RECORD EXTRACTS section start

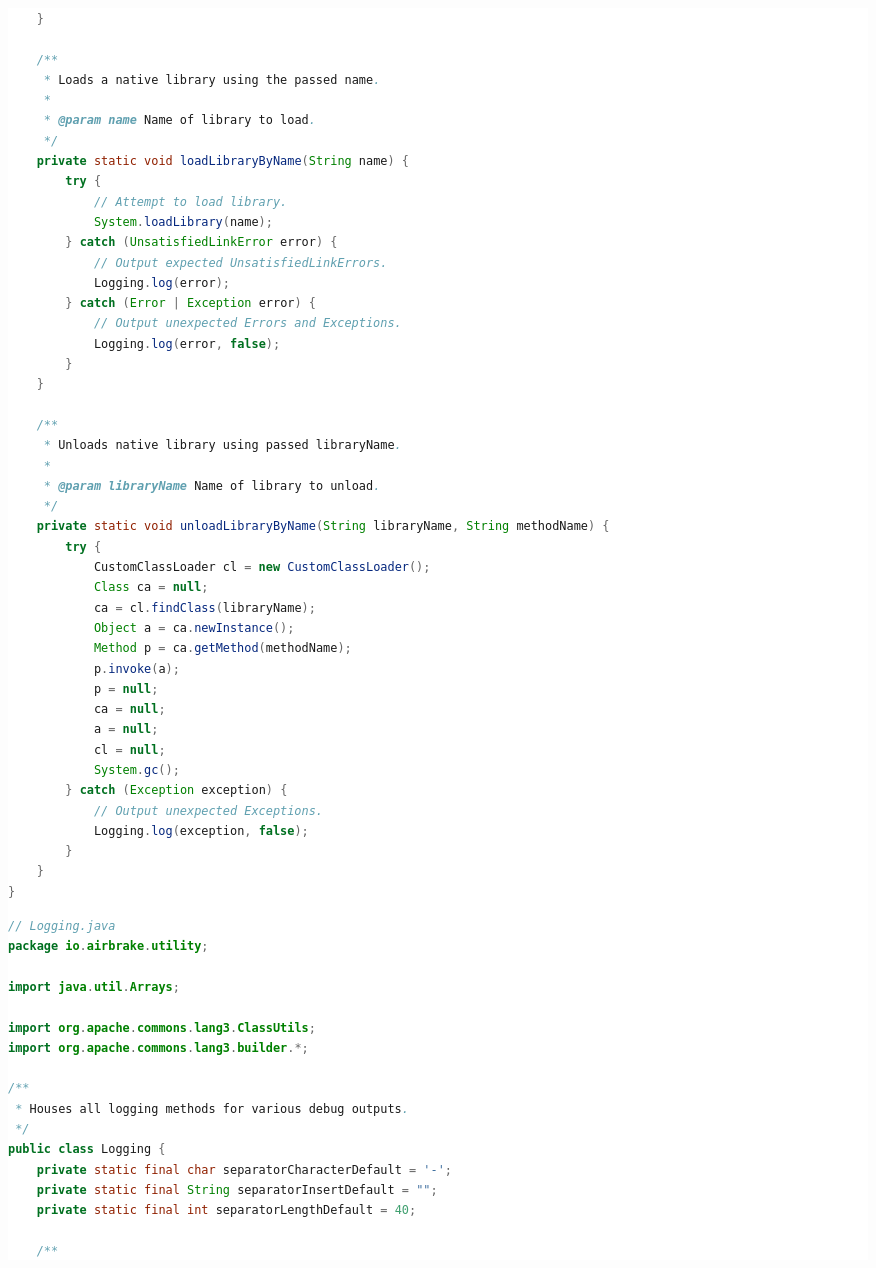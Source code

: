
 ```java
    }

    /**
     * Loads a native library using the passed name.
     *
     * @param name Name of library to load.
     */
    private static void loadLibraryByName(String name) {
        try {
            // Attempt to load library.
            System.loadLibrary(name);
        } catch (UnsatisfiedLinkError error) {
            // Output expected UnsatisfiedLinkErrors.
            Logging.log(error);
        } catch (Error | Exception error) {
            // Output unexpected Errors and Exceptions.
            Logging.log(error, false);
        }
    }

    /**
     * Unloads native library using passed libraryName.
     *
     * @param libraryName Name of library to unload.
     */
    private static void unloadLibraryByName(String libraryName, String methodName) {
        try {
            CustomClassLoader cl = new CustomClassLoader();
            Class ca = null;
            ca = cl.findClass(libraryName);
            Object a = ca.newInstance();
            Method p = ca.getMethod(methodName);
            p.invoke(a);
            p = null;
            ca = null;
            a = null;
            cl = null;
            System.gc();
        } catch (Exception exception) {
            // Output unexpected Exceptions.
            Logging.log(exception, false);
        }
    }
}
```

```java
// Logging.java
package io.airbrake.utility;

import java.util.Arrays;

import org.apache.commons.lang3.ClassUtils;
import org.apache.commons.lang3.builder.*;

/**
 * Houses all logging methods for various debug outputs.
 */
public class Logging {
    private static final char separatorCharacterDefault = '-';
    private static final String separatorInsertDefault = "";
    private static final int separatorLengthDefault = 40;

    /**
```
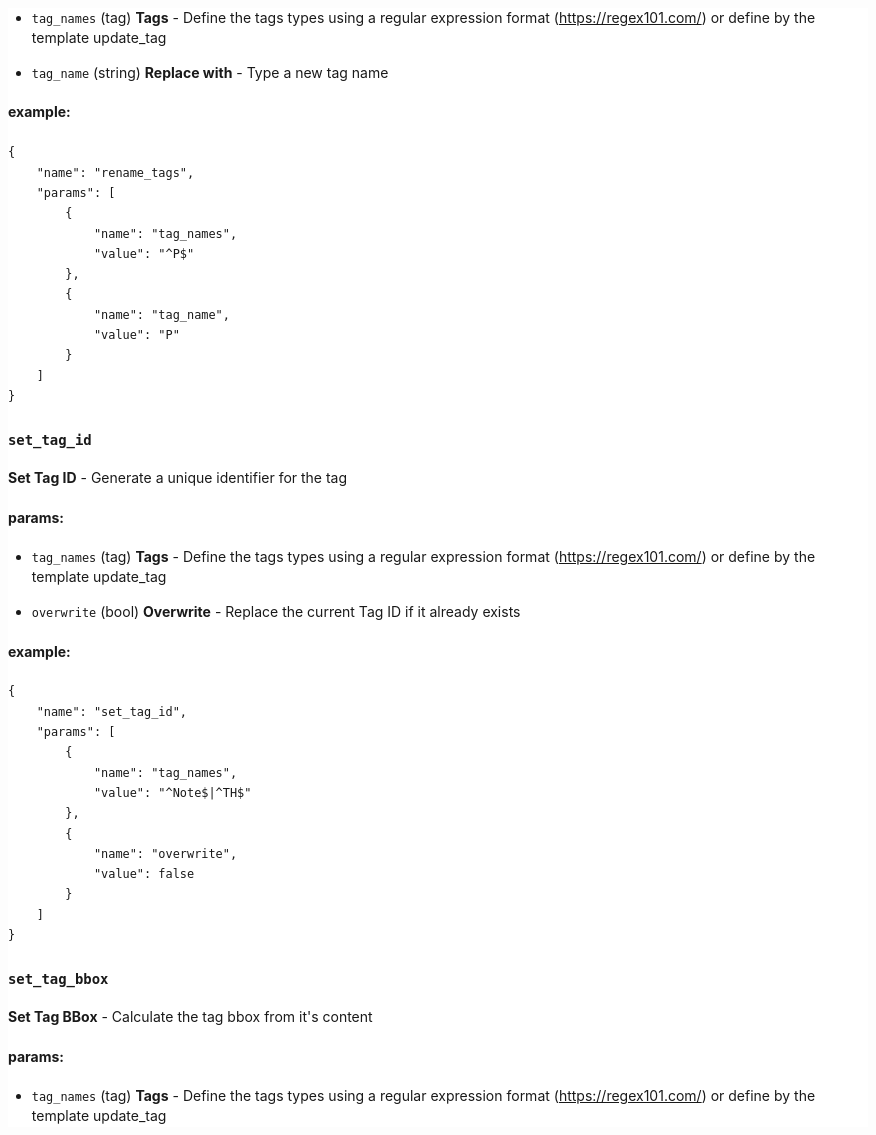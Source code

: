 - `tag_names` (tag) __Tags__ - Define the tags types using a regular expression format (https://regex101.com/) or define by the template update_tag

- `tag_name` (string) __Replace with__ - Type a new tag name

#### example:
```
{
    "name": "rename_tags",
    "params": [
        {
            "name": "tag_names",
            "value": "^P$"
        },
        {
            "name": "tag_name",
            "value": "P"
        }
    ]
}
```
### `set_tag_id`
__Set Tag ID__ - Generate a unique identifier for the tag
#### params:

- `tag_names` (tag) __Tags__ - Define the tags types using a regular expression format (https://regex101.com/) or define by the template update_tag

- `overwrite` (bool) __Overwrite__ - Replace the current Tag ID if it already exists

#### example:
```
{
    "name": "set_tag_id",
    "params": [
        {
            "name": "tag_names",
            "value": "^Note$|^TH$"
        },
        {
            "name": "overwrite",
            "value": false
        }
    ]
}
```
### `set_tag_bbox`
__Set Tag BBox__ - Calculate the tag bbox from it's content
#### params:

- `tag_names` (tag) __Tags__ - Define the tags types using a regular expression format (https://regex101.com/) or define by the template update_tag
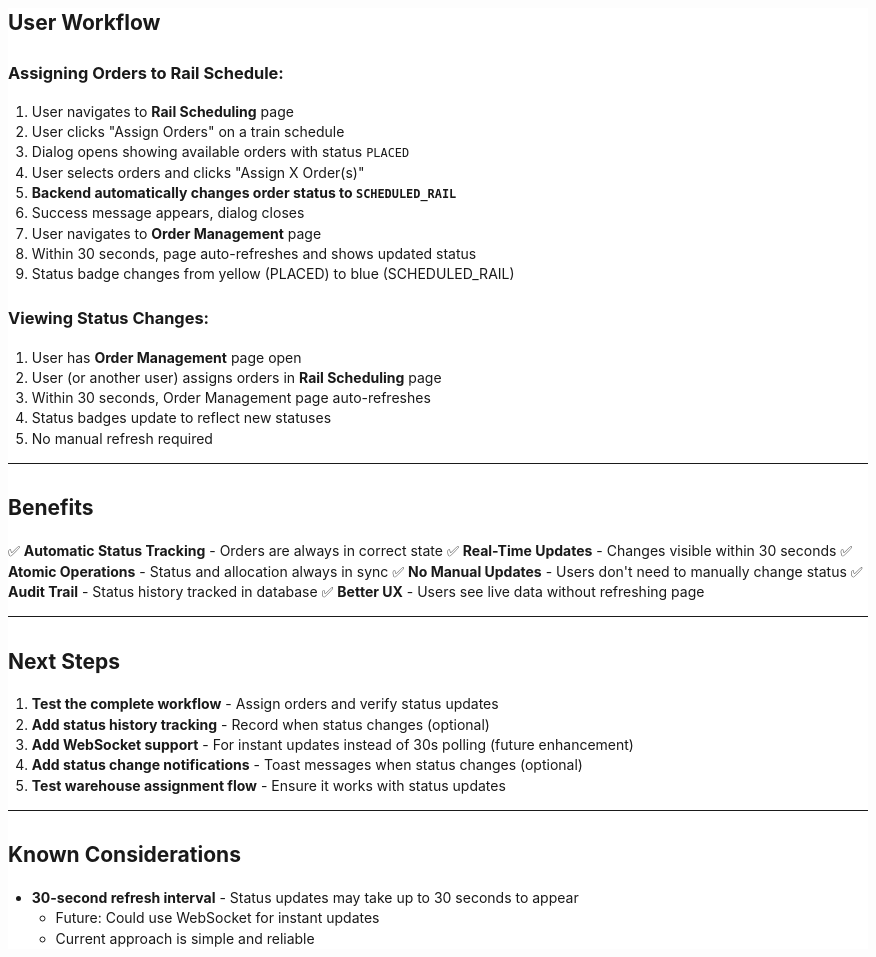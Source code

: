 
## User Workflow

### Assigning Orders to Rail Schedule:
1. User navigates to **Rail Scheduling** page
2. User clicks "Assign Orders" on a train schedule
3. Dialog opens showing available orders with status `PLACED`
4. User selects orders and clicks "Assign X Order(s)"
5. **Backend automatically changes order status to `SCHEDULED_RAIL`**
6. Success message appears, dialog closes
7. User navigates to **Order Management** page
8. Within 30 seconds, page auto-refreshes and shows updated status
9. Status badge changes from yellow (PLACED) to blue (SCHEDULED_RAIL)

### Viewing Status Changes:
1. User has **Order Management** page open
2. User (or another user) assigns orders in **Rail Scheduling** page
3. Within 30 seconds, Order Management page auto-refreshes
4. Status badges update to reflect new statuses
5. No manual refresh required

---

## Benefits

✅ **Automatic Status Tracking** - Orders are always in correct state
✅ **Real-Time Updates** - Changes visible within 30 seconds
✅ **Atomic Operations** - Status and allocation always in sync
✅ **No Manual Updates** - Users don't need to manually change status
✅ **Audit Trail** - Status history tracked in database
✅ **Better UX** - Users see live data without refreshing page

---

## Next Steps

1. **Test the complete workflow** - Assign orders and verify status updates
2. **Add status history tracking** - Record when status changes (optional)
3. **Add WebSocket support** - For instant updates instead of 30s polling (future enhancement)
4. **Add status change notifications** - Toast messages when status changes (optional)
5. **Test warehouse assignment flow** - Ensure it works with status updates

---

## Known Considerations

- **30-second refresh interval** - Status updates may take up to 30 seconds to appear
  - Future: Could use WebSocket for instant updates
  - Current approach is simple and reliable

RECORD EXTRACTS section end

* [WORK INSTRUCTIONS]: The expected answer is a copy of each line in the records that holds the word "instant".

* [WRITTEN SOLUTION]:
3. **Add WebSocket support** - For instant updates instead of 30s polling (future enhancement)
  - Future: Could use WebSocket for instant updates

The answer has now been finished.